Hae Soo tak dapat membayangkan kemungkinan itu.
Hae Soo tak dapat ikut bersuka cita ketika rakyat Goryeo memuja
dan mengarak Pangeran Wang So, meski bekas luka itu kembali terlihat.
Setelah bersusah payah membantu menutupi bekas luka dengan tata rias,
kini rasa takut menghantam. Apakah Pangeran Wang So akhirnya akan
menjadi Raja Gwangjong, karena campur tangan sebagai ahli tata rias
dalam rangka ritual turun hujan? Apakah ia andil dalam membuat
kesalahan, maka suatu saat seorang pangeran dapat membunuh saudaranya
yang lain?
Tiba-tiba Pangeran Wang Wook menarik tangan Hae Soo, menjauh dari kerumunan. Kali ini Hae
Soo tak merasakan kebersamaan, ia terlarut semakin jauh dalam
kecemasan. Tak mudah menerima kenyataan, bahwa Raja Gwangjong yang kelak
akan membunuh saudara-saudaranya adalah Pangeran ke-4. Seorang yang
sangat dekat, bahkan nyaris tanpa jarak, meski ia hanya seorang dayang.

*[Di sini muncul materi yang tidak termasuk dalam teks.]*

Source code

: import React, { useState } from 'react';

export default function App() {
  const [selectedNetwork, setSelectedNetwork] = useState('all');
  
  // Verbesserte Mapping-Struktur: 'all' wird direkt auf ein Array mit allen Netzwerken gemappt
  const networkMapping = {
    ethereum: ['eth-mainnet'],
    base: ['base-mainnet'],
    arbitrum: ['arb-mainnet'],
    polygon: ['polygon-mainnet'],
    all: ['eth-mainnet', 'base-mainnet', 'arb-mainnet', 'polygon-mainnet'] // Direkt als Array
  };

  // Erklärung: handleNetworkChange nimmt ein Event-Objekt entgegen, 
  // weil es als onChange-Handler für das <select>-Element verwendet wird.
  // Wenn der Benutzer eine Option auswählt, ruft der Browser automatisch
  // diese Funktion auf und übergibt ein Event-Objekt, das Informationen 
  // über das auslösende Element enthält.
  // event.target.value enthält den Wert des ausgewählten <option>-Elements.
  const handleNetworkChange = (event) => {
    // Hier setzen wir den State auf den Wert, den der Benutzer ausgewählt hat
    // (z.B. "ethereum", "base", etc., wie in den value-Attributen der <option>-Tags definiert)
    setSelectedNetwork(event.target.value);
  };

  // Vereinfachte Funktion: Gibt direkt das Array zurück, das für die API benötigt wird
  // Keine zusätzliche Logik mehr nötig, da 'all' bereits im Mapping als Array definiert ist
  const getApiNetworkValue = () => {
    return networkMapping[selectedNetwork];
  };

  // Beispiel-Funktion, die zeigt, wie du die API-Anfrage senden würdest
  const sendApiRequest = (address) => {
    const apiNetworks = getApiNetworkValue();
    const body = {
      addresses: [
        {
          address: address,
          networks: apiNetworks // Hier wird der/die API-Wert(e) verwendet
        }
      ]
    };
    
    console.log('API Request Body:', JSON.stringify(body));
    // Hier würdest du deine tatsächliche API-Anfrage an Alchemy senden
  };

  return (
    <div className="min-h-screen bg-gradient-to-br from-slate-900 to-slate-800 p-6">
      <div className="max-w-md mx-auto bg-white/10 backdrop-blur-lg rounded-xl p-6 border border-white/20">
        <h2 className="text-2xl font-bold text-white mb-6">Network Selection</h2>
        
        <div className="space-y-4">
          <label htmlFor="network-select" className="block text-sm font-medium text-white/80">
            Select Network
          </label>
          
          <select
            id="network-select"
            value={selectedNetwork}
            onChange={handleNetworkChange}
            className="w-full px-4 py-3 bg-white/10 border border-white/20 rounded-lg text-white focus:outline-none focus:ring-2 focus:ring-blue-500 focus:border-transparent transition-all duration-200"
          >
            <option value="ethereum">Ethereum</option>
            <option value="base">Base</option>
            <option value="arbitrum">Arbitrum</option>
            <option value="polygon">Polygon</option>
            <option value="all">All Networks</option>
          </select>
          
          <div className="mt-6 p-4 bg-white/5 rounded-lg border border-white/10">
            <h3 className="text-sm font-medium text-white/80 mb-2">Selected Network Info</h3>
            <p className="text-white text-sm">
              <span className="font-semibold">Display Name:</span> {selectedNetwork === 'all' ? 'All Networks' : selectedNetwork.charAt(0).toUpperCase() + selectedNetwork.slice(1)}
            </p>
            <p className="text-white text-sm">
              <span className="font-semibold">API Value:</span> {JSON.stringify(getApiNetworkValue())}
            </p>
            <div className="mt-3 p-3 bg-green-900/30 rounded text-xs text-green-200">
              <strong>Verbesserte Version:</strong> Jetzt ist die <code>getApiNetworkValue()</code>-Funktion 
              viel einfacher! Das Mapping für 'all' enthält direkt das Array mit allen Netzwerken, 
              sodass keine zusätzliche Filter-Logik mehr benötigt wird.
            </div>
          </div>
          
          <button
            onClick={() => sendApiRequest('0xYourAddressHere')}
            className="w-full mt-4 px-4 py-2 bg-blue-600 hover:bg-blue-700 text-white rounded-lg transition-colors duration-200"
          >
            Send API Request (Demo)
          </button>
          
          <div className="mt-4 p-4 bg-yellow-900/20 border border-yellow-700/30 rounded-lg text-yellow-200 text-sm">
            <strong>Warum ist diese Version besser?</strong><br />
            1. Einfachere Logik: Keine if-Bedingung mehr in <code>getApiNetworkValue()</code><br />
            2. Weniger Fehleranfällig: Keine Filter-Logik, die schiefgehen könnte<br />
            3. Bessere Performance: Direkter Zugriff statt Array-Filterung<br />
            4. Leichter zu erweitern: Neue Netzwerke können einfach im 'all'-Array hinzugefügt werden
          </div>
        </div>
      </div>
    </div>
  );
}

"Apakah aku telah ikut serta membantu seorang pangeran sebagai
pemimpin ritual turun hujan, maka kelak ia akan bertahta selaku Raja
Goryeo?” Hae Soo menggumam lirih. Perasaan yang kembali
mencekam ketika menatap wajah Pangeran Wang Wook adalah ketakutan,
“Hati-hati terhadap Pangeran Wang So, jangan pernah berlawanan dengan
segala keinginannya …” tanpa sadar Hae Soo berucap, yang selalu ada di
hati adalah Wang Wook, ia tak mampu kehilangan pangeran ini.

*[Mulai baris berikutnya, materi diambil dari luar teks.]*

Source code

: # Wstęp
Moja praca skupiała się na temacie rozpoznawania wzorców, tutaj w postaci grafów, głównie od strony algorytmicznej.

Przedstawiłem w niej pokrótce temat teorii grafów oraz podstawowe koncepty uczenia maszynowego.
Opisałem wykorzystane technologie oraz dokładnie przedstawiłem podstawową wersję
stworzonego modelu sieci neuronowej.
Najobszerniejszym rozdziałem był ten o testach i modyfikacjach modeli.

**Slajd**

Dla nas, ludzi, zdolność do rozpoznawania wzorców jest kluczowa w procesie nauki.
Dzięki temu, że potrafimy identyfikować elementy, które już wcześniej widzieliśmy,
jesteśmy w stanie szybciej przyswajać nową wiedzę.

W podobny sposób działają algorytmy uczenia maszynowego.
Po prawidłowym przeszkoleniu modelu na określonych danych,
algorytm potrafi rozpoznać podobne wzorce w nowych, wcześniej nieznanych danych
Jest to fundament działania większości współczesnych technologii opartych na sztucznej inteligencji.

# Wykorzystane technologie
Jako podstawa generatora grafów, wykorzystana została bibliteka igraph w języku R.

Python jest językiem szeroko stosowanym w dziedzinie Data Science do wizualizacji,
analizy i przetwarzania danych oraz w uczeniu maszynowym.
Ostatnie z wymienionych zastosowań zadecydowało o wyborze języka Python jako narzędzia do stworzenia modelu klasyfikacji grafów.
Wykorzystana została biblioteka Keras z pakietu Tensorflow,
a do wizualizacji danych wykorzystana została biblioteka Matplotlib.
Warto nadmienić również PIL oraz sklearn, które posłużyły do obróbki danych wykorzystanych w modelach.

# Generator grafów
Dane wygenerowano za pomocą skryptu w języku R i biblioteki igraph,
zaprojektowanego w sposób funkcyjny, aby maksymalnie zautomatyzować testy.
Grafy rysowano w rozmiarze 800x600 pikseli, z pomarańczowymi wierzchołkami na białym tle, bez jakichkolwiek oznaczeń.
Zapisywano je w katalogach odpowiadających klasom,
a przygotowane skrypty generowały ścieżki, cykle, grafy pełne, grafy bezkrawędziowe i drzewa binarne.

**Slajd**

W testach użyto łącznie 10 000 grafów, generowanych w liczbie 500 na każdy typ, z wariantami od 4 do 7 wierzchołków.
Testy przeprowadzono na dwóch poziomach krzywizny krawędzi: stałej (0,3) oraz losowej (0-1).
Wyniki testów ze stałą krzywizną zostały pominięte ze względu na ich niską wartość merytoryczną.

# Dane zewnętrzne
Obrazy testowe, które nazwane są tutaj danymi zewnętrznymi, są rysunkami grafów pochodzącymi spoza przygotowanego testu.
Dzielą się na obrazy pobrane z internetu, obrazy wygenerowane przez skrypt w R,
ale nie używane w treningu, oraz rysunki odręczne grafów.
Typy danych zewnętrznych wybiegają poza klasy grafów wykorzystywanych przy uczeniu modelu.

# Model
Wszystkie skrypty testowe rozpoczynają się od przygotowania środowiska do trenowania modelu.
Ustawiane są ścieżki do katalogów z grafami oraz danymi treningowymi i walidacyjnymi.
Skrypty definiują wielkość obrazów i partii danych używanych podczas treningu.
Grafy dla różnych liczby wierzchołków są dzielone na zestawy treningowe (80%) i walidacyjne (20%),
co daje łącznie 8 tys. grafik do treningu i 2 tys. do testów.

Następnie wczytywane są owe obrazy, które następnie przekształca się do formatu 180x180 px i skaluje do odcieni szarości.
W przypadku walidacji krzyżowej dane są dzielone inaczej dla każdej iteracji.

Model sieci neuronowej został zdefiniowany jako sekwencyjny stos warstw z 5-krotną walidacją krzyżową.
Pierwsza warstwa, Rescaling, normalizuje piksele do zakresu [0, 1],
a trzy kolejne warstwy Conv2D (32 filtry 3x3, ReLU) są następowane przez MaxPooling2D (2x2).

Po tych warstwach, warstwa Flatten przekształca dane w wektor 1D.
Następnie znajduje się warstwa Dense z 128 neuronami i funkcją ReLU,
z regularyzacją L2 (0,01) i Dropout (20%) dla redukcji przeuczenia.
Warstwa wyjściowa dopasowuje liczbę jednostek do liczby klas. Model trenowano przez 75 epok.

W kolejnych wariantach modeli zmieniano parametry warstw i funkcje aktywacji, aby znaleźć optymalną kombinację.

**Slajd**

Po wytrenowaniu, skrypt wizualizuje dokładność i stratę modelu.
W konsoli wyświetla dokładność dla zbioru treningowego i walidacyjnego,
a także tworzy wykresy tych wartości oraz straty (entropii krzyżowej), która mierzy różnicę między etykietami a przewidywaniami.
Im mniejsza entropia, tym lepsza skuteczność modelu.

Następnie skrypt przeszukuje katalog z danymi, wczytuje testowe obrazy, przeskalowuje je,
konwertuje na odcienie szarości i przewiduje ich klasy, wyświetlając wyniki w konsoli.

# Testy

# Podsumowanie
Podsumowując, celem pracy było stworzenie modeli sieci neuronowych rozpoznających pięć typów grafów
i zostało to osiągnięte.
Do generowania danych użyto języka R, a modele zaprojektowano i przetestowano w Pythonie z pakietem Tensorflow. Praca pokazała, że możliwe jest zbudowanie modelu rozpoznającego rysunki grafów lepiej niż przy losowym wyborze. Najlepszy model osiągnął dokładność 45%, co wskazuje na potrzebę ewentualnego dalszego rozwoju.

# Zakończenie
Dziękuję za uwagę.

Di pihak lain Pangeran Wang Wook merasa heran, di antara semua
wajah suka cita setelah hujan turun. Hae Soo justru tampak sebaliknya,
wajah gadis itu mendung dan ketakutan. Mengapa? Pangeran Wang Wook tak
akan pernah mendapatkan jawaban, ia belum lagi sampai ke masa depan.
Sementara Choi Ji Mong tengah berdebat sengit
dengan Pangeran Wang Yo, “Adalah kehendak langit, maka hujan tiba-tiba
turun ketika Pangeran Wang So memimpin ritual”, ahli bintang itu membela
Pangeran ke-4.
“Seharusnya aku yang menurunkan hujan, bukan So”, Pangeran ke-3
menatap Choi Ji Mong dengan geram. Wang So mendapatkan kesempatan emas
mendapatkan pengakuan dari seisi Goryeo, kehebatannya sebagai pemimpin
ritual. Sosoknya telah bersemayam di hati keluarga raja dan rakyat banyak. Apa yang akan terjadi dengan dirinya?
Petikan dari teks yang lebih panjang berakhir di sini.